The simple solution is to hike with a weighted backpack. There’s actually a word for that: rucking. It’s an activity with military roots reaching back to the earliest days of organized armies. Modern armies still march with heavy rucksacks, both in training and in combat. The physical benefits of rucking are so clear that in recent years the activity has gained popularity with civilians looking to increase their fitness. Who wouldn’t want greater aerobic capacity, stronger muscles, and better posture? Rucking offers all of those without the impact of running. We’re talking about functional fitness, not some weight room exercise that looks cool but has little practical value. You might actually have to carry something heavy someday! And unlike so many fitness routines, with rucking there’s no learning curve: just walk.

Rucking also appeals strongly to the cheapskate in me. I paid $3.79 for 40 pounds of wood pellets—the smallest quantity I could buy—and transferred 25 pounds to a barely-used book bag from my children’s elementary school days. I’m considering a repurposed book bag to be fully amortized, so I’m all-in for $3.79! How’s that for a low cost of entry to a healthy new activity?

There are many ways to weight a backpack. I chose wood pellets not just because they’re super cheap, but also because they’re small and biodegradable. Being small, the wood pellets fill the pack in every dimension. That prevents the weight from shifting, which is a problem if you use something like a weightlifting plate or a couple of bricks. Being biodegradable, the wood pellets will do no harm if the pack ruptures and the contents spill onto the trail. They’re also not food. To avoid the attention of animals and insects, I didn’t want to go with something like rice or dried beans … probably not a concern while I’m in motion, but it could be an issue when the pack is in storage.

I mentioned last year that on a couple of hikes I was probably going too hard for the friends who accompanied me. Adding weight is going to make my effort harder at the same speed. Soldiers carry considerably more than the 25 pounds I’m using. Perhaps someday I will get a bigger rucksack and go heavier, but I have to experiment first. My chief concern is that my frequently damaged left shoulder will fatigue under the weight. I did my first ruck march on November 9 and my second on November 15. Each was 40 minutes on the Eisenbahn State Trail, through a subdivision, and around Forest View Park. The terrain wasn’t strenuous and the shoulder held up, but I could feel the extra strain the weight was putting on my hips and knees.
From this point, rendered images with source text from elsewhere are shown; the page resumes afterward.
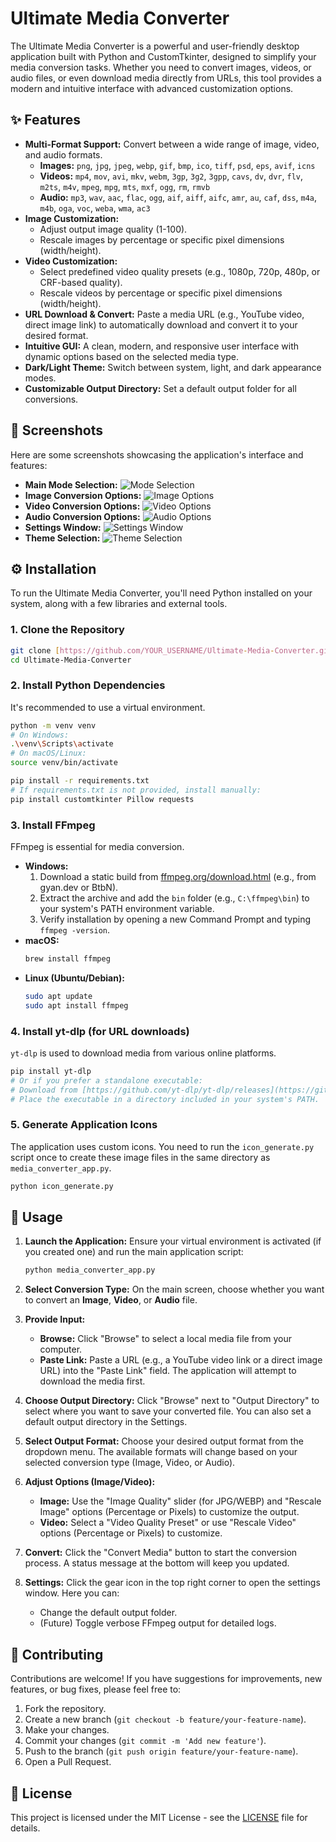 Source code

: # Ultimate Media Converter

The Ultimate Media Converter is a powerful and user-friendly desktop application built with Python and CustomTkinter, designed to simplify your media conversion tasks. Whether you need to convert images, videos, or audio files, or even download media directly from URLs, this tool provides a modern and intuitive interface with advanced customization options.

## ✨ Features

* **Multi-Format Support:** Convert between a wide range of image, video, and audio formats.
    * **Images:** `png`, `jpg`, `jpeg`, `webp`, `gif`, `bmp`, `ico`, `tiff`, `psd`, `eps`, `avif`, `icns`
    * **Videos:** `mp4`, `mov`, `avi`, `mkv`, `webm`, `3gp`, `3g2`, `3gpp`, `cavs`, `dv`, `dvr`, `flv`, `m2ts`, `m4v`, `mpeg`, `mpg`, `mts`, `mxf`, `ogg`, `rm`, `rmvb`
    * **Audio:** `mp3`, `wav`, `aac`, `flac`, `ogg`, `aif`, `aiff`, `aifc`, `amr`, `au`, `caf`, `dss`, `m4a`, `m4b`, `oga`, `voc`, `weba`, `wma`, `ac3`
* **Image Customization:**
    * Adjust output image quality (1-100).
    * Rescale images by percentage or specific pixel dimensions (width/height).
* **Video Customization:**
    * Select predefined video quality presets (e.g., 1080p, 720p, 480p, or CRF-based quality).
    * Rescale videos by percentage or specific pixel dimensions (width/height).
* **URL Download & Convert:** Paste a media URL (e.g., YouTube video, direct image link) to automatically download and convert it to your desired format.
* **Intuitive GUI:** A clean, modern, and responsive user interface with dynamic options based on the selected media type.
* **Dark/Light Theme:** Switch between system, light, and dark appearance modes.
* **Customizable Output Directory:** Set a default output folder for all conversions.

## 📸 Screenshots

Here are some screenshots showcasing the application's interface and features:

* **Main Mode Selection:**
    ![Mode Selection](pic1.png)
* **Image Conversion Options:**
    ![Image Options](pic2.png)
* **Video Conversion Options:**
    ![Video Options](pic3.png)
* **Audio Conversion Options:**
    ![Audio Options](pic4.png)
* **Settings Window:**
    ![Settings Window](pic5.png)
* **Theme Selection:**
    ![Theme Selection](pic6.png)

## ⚙️ Installation

To run the Ultimate Media Converter, you'll need Python installed on your system, along with a few libraries and external tools.

### 1. Clone the Repository

```bash
git clone [https://github.com/YOUR_USERNAME/Ultimate-Media-Converter.git](https://github.com/YOUR_USERNAME/Ultimate-Media-Converter.git)
cd Ultimate-Media-Converter
```

### 2. Install Python Dependencies

It's recommended to use a virtual environment.

```bash
python -m venv venv
# On Windows:
.\venv\Scripts\activate
# On macOS/Linux:
source venv/bin/activate

pip install -r requirements.txt
# If requirements.txt is not provided, install manually:
pip install customtkinter Pillow requests
```

### 3. Install FFmpeg

FFmpeg is essential for media conversion.

* **Windows:**
    1.  Download a static build from [ffmpeg.org/download.html](https://ffmpeg.org/download.html) (e.g., from gyan.dev or BtbN).
    2.  Extract the archive and add the `bin` folder (e.g., `C:\ffmpeg\bin`) to your system's PATH environment variable.
    3.  Verify installation by opening a new Command Prompt and typing `ffmpeg -version`.
* **macOS:**
    ```bash
    brew install ffmpeg
    ```
* **Linux (Ubuntu/Debian):**
    ```bash
    sudo apt update
    sudo apt install ffmpeg
    ```

### 4. Install yt-dlp (for URL downloads)

`yt-dlp` is used to download media from various online platforms.

```bash
pip install yt-dlp
# Or if you prefer a standalone executable:
# Download from [https://github.com/yt-dlp/yt-dlp/releases](https://github.com/yt-dlp/yt-dlp/releases)
# Place the executable in a directory included in your system's PATH.
```

### 5. Generate Application Icons

The application uses custom icons. You need to run the `icon_generate.py` script once to create these image files in the same directory as `media_converter_app.py`.

```bash
python icon_generate.py
```

## 🚀 Usage

1.  **Launch the Application:**
    Ensure your virtual environment is activated (if you created one) and run the main application script:
    ```bash
    python media_converter_app.py
    ```

2.  **Select Conversion Type:**
    On the main screen, choose whether you want to convert an **Image**, **Video**, or **Audio** file.

3.  **Provide Input:**
    * **Browse:** Click "Browse" to select a local media file from your computer.
    * **Paste Link:** Paste a URL (e.g., a YouTube video link or a direct image URL) into the "Paste Link" field. The application will attempt to download the media first.

4.  **Choose Output Directory:**
    Click "Browse" next to "Output Directory" to select where you want to save your converted file. You can also set a default output directory in the Settings.

5.  **Select Output Format:**
    Choose your desired output format from the dropdown menu. The available formats will change based on your selected conversion type (Image, Video, or Audio).

6.  **Adjust Options (Image/Video):**
    * **Image:** Use the "Image Quality" slider (for JPG/WEBP) and "Rescale Image" options (Percentage or Pixels) to customize the output.
    * **Video:** Select a "Video Quality Preset" or use "Rescale Video" options (Percentage or Pixels) to customize.

7.  **Convert:**
    Click the "Convert Media" button to start the conversion process. A status message at the bottom will keep you updated.

8.  **Settings:**
    Click the gear icon in the top right corner to open the settings window. Here you can:
    * Change the default output folder.
    * (Future) Toggle verbose FFmpeg output for detailed logs.

## 🤝 Contributing

Contributions are welcome! If you have suggestions for improvements, new features, or bug fixes, please feel free to:

1.  Fork the repository.
2.  Create a new branch (`git checkout -b feature/your-feature-name`).
3.  Make your changes.
4.  Commit your changes (`git commit -m 'Add new feature'`).
5.  Push to the branch (`git push origin feature/your-feature-name`).
6.  Open a Pull Request.

## 📄 License

This project is licensed under the MIT License - see the [LICENSE](LICENSE) file for details.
I went hiking again today: 2 hours, 15 minutes on the Ice Age Trail from Ridge Run Park down to Paradise Drive and back. But I gave the rucksack a rest. I didn’t trust my left shoulder to hold up that long, and I didn’t want to throw off my center of gravity on a day when the trail was sure to be slippery. In the week to come I will experiment with at least one 1-hour ruck march. If the shoulder still feels good over that duration, then I’ll try 90 minutes. Like any new workout, rucking comes with a break-in period and for a while I’ll be giving my body an unfamiliar challenge. But that’s the point. Let’s find the weak spots and make them strong.